Por Víctor Andrés Sánchez
Silbaba, luego bebía su leche, luego miraba al suelo, luego el vaso, luego silbaba, después no hacía nada diferente a aplacarse con el silencio. En la mesa leía el periódico, tomaba leche, seguía leyendo; las gentes empezaban a abarrotar las calles con prisa, no miraba a nadie, nadie lo miraba a él.
La panadería se fue llenando al paso del tiempo, se sintió incómodo, ya había terminado su vaso de leche, pero no la lectura del periódico; con la gente llegaba el resoplar de palabras, iban y venían acompañadas de carcajadas y resoplidos, le incomodaba. Un niño se sentó en su mesa, él lo ignoró, el niño no dejaba de mirarlo, lo ignoró hasta que no pudo más, dejó el periódico a un lado.
¿Qué? – le preguntó con molestia.
Nada, lo miro, es todo – el niño respondió sumamente calmado, con palabras precisas.
No me gusta que lo hagas, vete ya.
¿Por qué está solo? – preguntó con curiosidad el niño.
Soy un hombre aburrido. Respondió él.
¿Cómo es un hombre aburrido?
Cómo yo.
No lo entiendo, más bien parece un hombre triste.

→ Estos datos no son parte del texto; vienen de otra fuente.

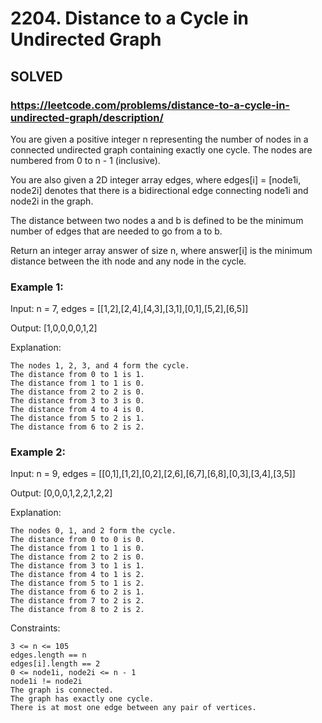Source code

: # 2204. Distance to a Cycle in Undirected Graph

## SOLVED
### https://leetcode.com/problems/distance-to-a-cycle-in-undirected-graph/description/


You are given a positive integer n representing the number of nodes in a connected undirected graph containing exactly one cycle. The nodes are numbered from 0 to n - 1 (inclusive).

You are also given a 2D integer array edges, where edges[i] = [node1i, node2i] denotes that there is a bidirectional edge connecting node1i and node2i in the graph.

The distance between two nodes a and b is defined to be the minimum number of edges that are needed to go from a to b.

Return an integer array answer of size n, where answer[i] is the minimum distance between the ith node and any node in the cycle.



### Example 1:


Input: n = 7, edges = [[1,2],[2,4],[4,3],[3,1],[0,1],[5,2],[6,5]]

Output: [1,0,0,0,0,1,2]

Explanation:

    The nodes 1, 2, 3, and 4 form the cycle.
    The distance from 0 to 1 is 1.
    The distance from 1 to 1 is 0.
    The distance from 2 to 2 is 0.
    The distance from 3 to 3 is 0.
    The distance from 4 to 4 is 0.
    The distance from 5 to 2 is 1.
    The distance from 6 to 2 is 2.


### Example 2:


Input: n = 9, edges = [[0,1],[1,2],[0,2],[2,6],[6,7],[6,8],[0,3],[3,4],[3,5]]

Output: [0,0,0,1,2,2,1,2,2]

Explanation:

    The nodes 0, 1, and 2 form the cycle.
    The distance from 0 to 0 is 0.
    The distance from 1 to 1 is 0.
    The distance from 2 to 2 is 0.
    The distance from 3 to 1 is 1.
    The distance from 4 to 1 is 2.
    The distance from 5 to 1 is 2.
    The distance from 6 to 2 is 1.
    The distance from 7 to 2 is 2.
    The distance from 8 to 2 is 2.


Constraints:

    3 <= n <= 105
    edges.length == n
    edges[i].length == 2
    0 <= node1i, node2i <= n - 1
    node1i != node2i
    The graph is connected.
    The graph has exactly one cycle.
    There is at most one edge between any pair of vertices.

Las palabras quedaron ahí en el aire, dando vueltas circulares. Él fijó su mirada en el niño, por lo menos lo intentó, le pesaban los párpados, las cejas espesas le daban a su mirada una tonalidad sombría, lo miró por largo rato, el niño ni se inmutó, le sostuvo la mirada con suma serenidad, al final se rindió y volvió a leer el periódico.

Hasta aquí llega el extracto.